Decided December 20, 1971. Rehearing denied January 10, 1971.
Guest brought action against host driver's wife which arose out of an automobile accident in which he sustained extensive bodily injuries. District court awarded damages in favor of guest and wife brought error. Court of Appeals, 28 Colo. App. 432, 476 P.2d 53 reversed and remanded with directions and certiorari was granted.
Affirmed.
1. AUTOMOBILES — Guest — Host Driver's Wife — Theory — Imputed — Joint Enterprise — Evidence — Insufficient. Where guest brought action to recover damages from host driver's wife for injuries sustained as a result of automobile accident which was predicated on theory that host's negligence was imputed to wife under laws of joint enterprise — which amounted to no more than conclusory declarations by guest that such was in existence, without a showing of any substantial basis in fact for such conclusion — held, this, as such, was insufficient to warrant submitting the issue to the jury.

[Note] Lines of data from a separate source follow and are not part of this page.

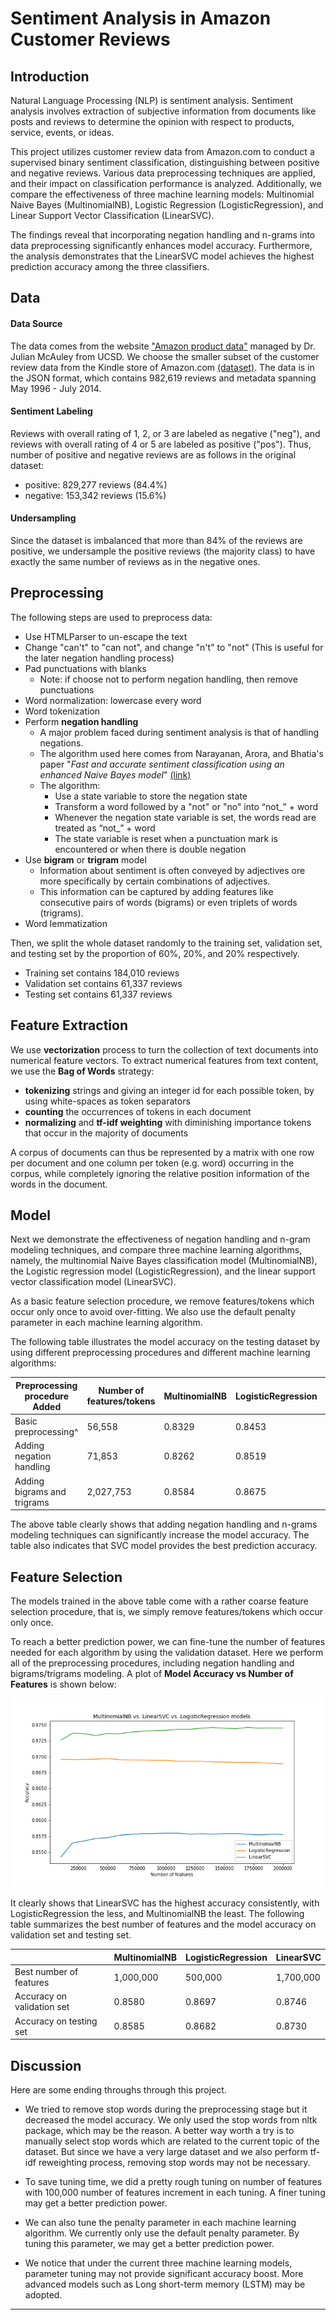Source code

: # Sentiment Analysis in Amazon Customer Reviews

<a id='1'></a>
## Introduction

Natural Language Processing (NLP) is sentiment analysis. Sentiment analysis involves extraction of subjective information from documents like posts and reviews to determine the opinion with respect to products, service, events, or ideas.

This project utilizes customer review data from Amazon.com to conduct a supervised binary sentiment classification, distinguishing between positive and negative reviews. Various data preprocessing techniques are applied, and their impact on classification performance is analyzed. Additionally, we compare the effectiveness of three machine learning models: Multinomial Naive Bayes (MultinomialNB), Logistic Regression (LogisticRegression), and Linear Support Vector Classification (LinearSVC).

The findings reveal that incorporating negation handling and n-grams into data preprocessing significantly enhances model accuracy. Furthermore, the analysis demonstrates that the LinearSVC model achieves the highest prediction accuracy among the three classifiers.

<a id='2'></a>
## Data

#### Data Source
The data comes from the website ["Amazon product data"](http://jmcauley.ucsd.edu/data/amazon/) managed by Dr. Julian McAuley from UCSD. We choose the smaller subset of the customer review data from the Kindle store of Amazon.com [(dataset)](http://snap.stanford.edu/data/amazon/productGraph/categoryFiles/reviews_Kindle_Store_5.json.gz). The data is in the JSON format, which contains 982,619 reviews and metadata spanning May 1996 - July 2014. 

#### Sentiment Labeling
Reviews with overall rating of 1, 2, or 3 are labeled as negative ("neg"), and reviews with overall rating of 4 or 5 are labeled as positive ("pos"). Thus, number of positive and negative reviews are as follows in the original dataset:

* positive: 829,277 reviews (84.4%)
* negative: 153,342 reviews (15.6%)

#### Undersampling

Since the dataset is imbalanced that more than 84% of the reviews are positive, we undersample the positive reviews (the majority class) to have exactly the same number of reviews as in the negative ones.



<a id='3'></a>
## Preprocessing  

The following steps are used to preprocess data:

* Use HTMLParser to un-escape the text
* Change "can't" to "can not", and change "n't" to "not" (This is useful for the later negation handling process)
* Pad punctuations with blanks
  * Note: if choose not to perform negation handling, then remove punctuations
* Word normalization: lowercase every word
* Word tokenization
* Perform **negation handling**
  * A major problem faced during sentiment analysis is that of handling negations.
  * The algorithm used here comes from Narayanan, Arora, and Bhatia's paper "*Fast and accurate sentiment classification using an
enhanced Naive Bayes model*" [(link)](https://arxiv.org/abs/1305.6143)
  * The algorithm:
    * Use a state variable to store the negation state
    * Transform a word followed by a "not" or "no" into “not_” + word
    * Whenever the negation state variable is set, the words read are treated as “not_” + word
    * The state variable is reset when a punctuation mark is encountered or when there is double negation
* Use **bigram** or **trigram** model
  * Information about sentiment is often conveyed by adjectives ore more specifically by certain combinations of adjectives. 
  * This information can be captured by adding features like consecutive pairs of words (bigrams) or even triplets of words (trigrams).
* Word lemmatization

Then, we split the whole dataset randomly to the training set, validation set, and testing set by the proportion of 60%, 20%, and 20% respectively.
* Training set contains 184,010 reviews
* Validation set contains 61,337 reviews
* Testing set contains 61,337 reviews

<a id='4'></a>
## Feature Extraction

We use **vectorization** process to turn the collection of text documents into numerical feature vectors.
To extract numerical features from text content, we use the **Bag of Words** strategy:  

* **tokenizing** strings and giving an integer id for each possible token, by using white-spaces as token separators
* **counting** the occurrences of tokens in each document
* **normalizing** and **tf-idf weighting** with diminishing importance tokens that occur in the majority of documents

A corpus of documents can thus be represented by a matrix with one row per document and one column per token (e.g. word) occurring in the corpus, while completely ignoring the relative position information of the words in the document.

<a id='5'></a>
## Model

Next we demonstrate the effectiveness of negation handling and n-gram modeling techniques, and compare three machine learning algorithms, namely, the multinomial Naive Bayes classification model (MultinomialNB), the Logistic regression model (LogisticRegression), and the linear support vector classification model (LinearSVC).  

As a basic feature selection procedure, we remove features/tokens which occur only once to avoid over-fitting. We also use the default penalty parameter in each machine learning algorithm.  

The following table illustrates the model accuracy on the testing dataset by using different preprocessing procedures and different machine learning algorithms:

|Preprocessing procedure Added 	| Number of features/tokens | MultinomialNB  	| LogisticRegression  	| LinearSVC  	|
|---	                    |---	                    |---	            |---	                | ---           |
|Basic preprocessing^       | 56,558                    | 0.8329  	        | 0.8453   	            | 0.8485     	|
|Adding negation handling   | 71,853                    | 0.8262         	| 0.8519              	| 0.8562     	|
|Adding bigrams and trigrams| 2,027,753                 | 0.8584         	| 0.8675              	| 0.8731     	|

The above table clearly shows that adding negation handling and n-grams modeling techniques can significantly increase the model accuracy. The table also indicates that SVC model provides the best prediction accuracy. 

<a id='6'></a>
## Feature Selection

The models trained in the above table come with a rather coarse feature selection procedure, that is, we simply remove features/tokens which occur only once.  

To reach a better prediction power, we can fine-tune the number of features needed for each algorithm by using the validation dataset. Here we perform all of the preprocessing procedures, including negation handling and bigrams/trigrams modeling. A plot of **Model Accuracy vs Number of Features** is shown below:

![table](model_accuracy.png?raw=true "Title")

It clearly shows that LinearSVC has the highest accuracy consistently, with LogisticRegression the less, and MultinomialNB the least. The following table summarizes the best number of features and the model accuracy on validation set and testing set.

|                          	| MultinomialNB  	| LogisticRegression  	| LinearSVC  	|
|---	                       |---	             |---	                  |---	         |
|Best number of features    | 1,000,000  	    | 500,000   	          | 1,700,000  	|
|Accuracy on validation set | 0.8580          | 0.8697              	| 0.8746     	|
|Accuracy on testing set    | 0.8585          | 0.8682              	| 0.8730     	|



<a id='7'></a>

## Discussion 
Here are some ending throughs through this project.

* We tried to remove stop words during the preprocessing stage but it decreased the model accuracy. We only used the stop words from nltk package, which may be the reason. A better way worth a try is to manually select stop words which are related to the current topic of the dataset. But since we have a very large dataset and we also perform tf-idf reweighting process, removing stop words may not be necessary. 

* To save tuning time, we did a pretty rough tuning on number of features with 100,000 number of features increment in each tuning. A finer tuning may get a better prediction power.

* We can also tune the penalty parameter in each machine learning algorithm. We currently only use the default penalty parameter. By tuning this parameter, we may get a better prediction power.

* We notice that under the current three machine learning models, parameter tuning may not provide significant accuracy boost. More advanced models such as Long short-term memory (LSTM) may be adopted. 


---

Certiorari to the Colorado Court of Appeals.
Cosgriff Dunn, John W. Dunn, for petitioner.
Joseph P. Constantine, for respondent.
Certiorari was granted to review a judgment of the Court of Appeals which reversed a judgment of the District Court of Lake County in favor of petitioner, awarding damages against respondent.
The grounds alleged in the petition for certiorari were that the Court of Appeals decided a question of substance in a way probably not in accord with applicable decisions of this Court. After reviewing the record of the proceedings in the trial court, we hold that the disposition by the Court of Appeals was proper under the decisions of this Court.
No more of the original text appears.